Repeat the records. Leave nothing out.
======== PROVIDED RECORDS
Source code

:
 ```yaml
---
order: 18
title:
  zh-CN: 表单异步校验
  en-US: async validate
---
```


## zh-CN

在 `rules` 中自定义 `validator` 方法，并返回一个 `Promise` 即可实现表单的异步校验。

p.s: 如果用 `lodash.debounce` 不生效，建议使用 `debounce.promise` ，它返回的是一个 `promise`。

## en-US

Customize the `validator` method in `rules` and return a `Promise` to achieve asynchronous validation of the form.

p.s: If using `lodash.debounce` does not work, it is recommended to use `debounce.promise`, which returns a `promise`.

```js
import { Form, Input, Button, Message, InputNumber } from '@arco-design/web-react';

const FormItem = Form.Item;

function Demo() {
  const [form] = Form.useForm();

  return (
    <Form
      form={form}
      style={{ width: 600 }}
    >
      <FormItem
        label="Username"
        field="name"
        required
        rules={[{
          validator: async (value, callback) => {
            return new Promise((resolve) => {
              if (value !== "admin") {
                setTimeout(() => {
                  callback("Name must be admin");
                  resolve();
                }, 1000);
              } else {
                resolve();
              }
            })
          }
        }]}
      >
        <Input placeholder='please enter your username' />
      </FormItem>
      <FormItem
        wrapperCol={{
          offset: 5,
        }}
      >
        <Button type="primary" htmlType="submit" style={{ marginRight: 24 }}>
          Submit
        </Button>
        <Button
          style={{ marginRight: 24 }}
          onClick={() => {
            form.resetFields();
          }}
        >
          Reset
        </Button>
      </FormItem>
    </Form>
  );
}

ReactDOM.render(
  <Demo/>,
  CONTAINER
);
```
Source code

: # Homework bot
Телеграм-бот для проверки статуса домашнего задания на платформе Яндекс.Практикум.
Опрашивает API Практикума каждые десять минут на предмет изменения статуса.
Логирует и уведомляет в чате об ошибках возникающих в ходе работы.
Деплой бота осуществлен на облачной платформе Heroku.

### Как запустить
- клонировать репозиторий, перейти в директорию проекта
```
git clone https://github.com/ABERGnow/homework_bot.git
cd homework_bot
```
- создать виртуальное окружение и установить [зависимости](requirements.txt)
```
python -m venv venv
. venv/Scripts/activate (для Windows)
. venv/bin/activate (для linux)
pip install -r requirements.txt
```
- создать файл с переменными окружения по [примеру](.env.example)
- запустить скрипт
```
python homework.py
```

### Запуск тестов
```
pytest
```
================
= ANSWER SECTION =
Source code

:
 ```yaml
---
order: 18
title:
  zh-CN: 表单异步校验
  en-US: async validate
---
```


## zh-CN

在 `rules` 中自定义 `validator` 方法，并返回一个 `Promise` 即可实现表单的异步校验。

p.s: 如果用 `lodash.debounce` 不生效，建议使用 `debounce.promise` ，它返回的是一个 `promise`。

## en-US

Customize the `validator` method in `rules` and return a `Promise` to achieve asynchronous validation of the form.

p.s: If using `lodash.debounce` does not work, it is recommended to use `debounce.promise`, which returns a `promise`.

```js
import { Form, Input, Button, Message, InputNumber } from '@arco-design/web-react';

const FormItem = Form.Item;

function Demo() {
  const [form] = Form.useForm();

  return (
    <Form
      form={form}
      style={{ width: 600 }}
    >
      <FormItem
        label="Username"
        field="name"
        required
        rules={[{
          validator: async (value, callback) => {
            return new Promise((resolve) => {
              if (value !== "admin") {
                setTimeout(() => {
                  callback("Name must be admin");
                  resolve();
                }, 1000);
              } else {
                resolve();
              }
            })
          }
        }]}
      >
        <Input placeholder='please enter your username' />
      </FormItem>
      <FormItem
        wrapperCol={{
          offset: 5,
        }}
      >
        <Button type="primary" htmlType="submit" style={{ marginRight: 24 }}>
          Submit
        </Button>
        <Button
          style={{ marginRight: 24 }}
          onClick={() => {
            form.resetFields();
          }}
        >
          Reset
        </Button>
      </FormItem>
    </Form>
  );
}

ReactDOM.render(
  <Demo/>,
  CONTAINER
);
```
Source code

: # Homework bot
Телеграм-бот для проверки статуса домашнего задания на платформе Яндекс.Практикум.
Опрашивает API Практикума каждые десять минут на предмет изменения статуса.
Логирует и уведомляет в чате об ошибках возникающих в ходе работы.
Деплой бота осуществлен на облачной платформе Heroku.

### Как запустить
- клонировать репозиторий, перейти в директорию проекта
```
git clone https://github.com/ABERGnow/homework_bot.git
cd homework_bot
```
- создать виртуальное окружение и установить [зависимости](requirements.txt)
```
python -m venv venv
. venv/Scripts/activate (для Windows)
. venv/bin/activate (для linux)
pip install -r requirements.txt
```
- создать файл с переменными окружения по [примеру](.env.example)
- запустить скрипт
```
python homework.py
```

### Запуск тестов
```
pytest
```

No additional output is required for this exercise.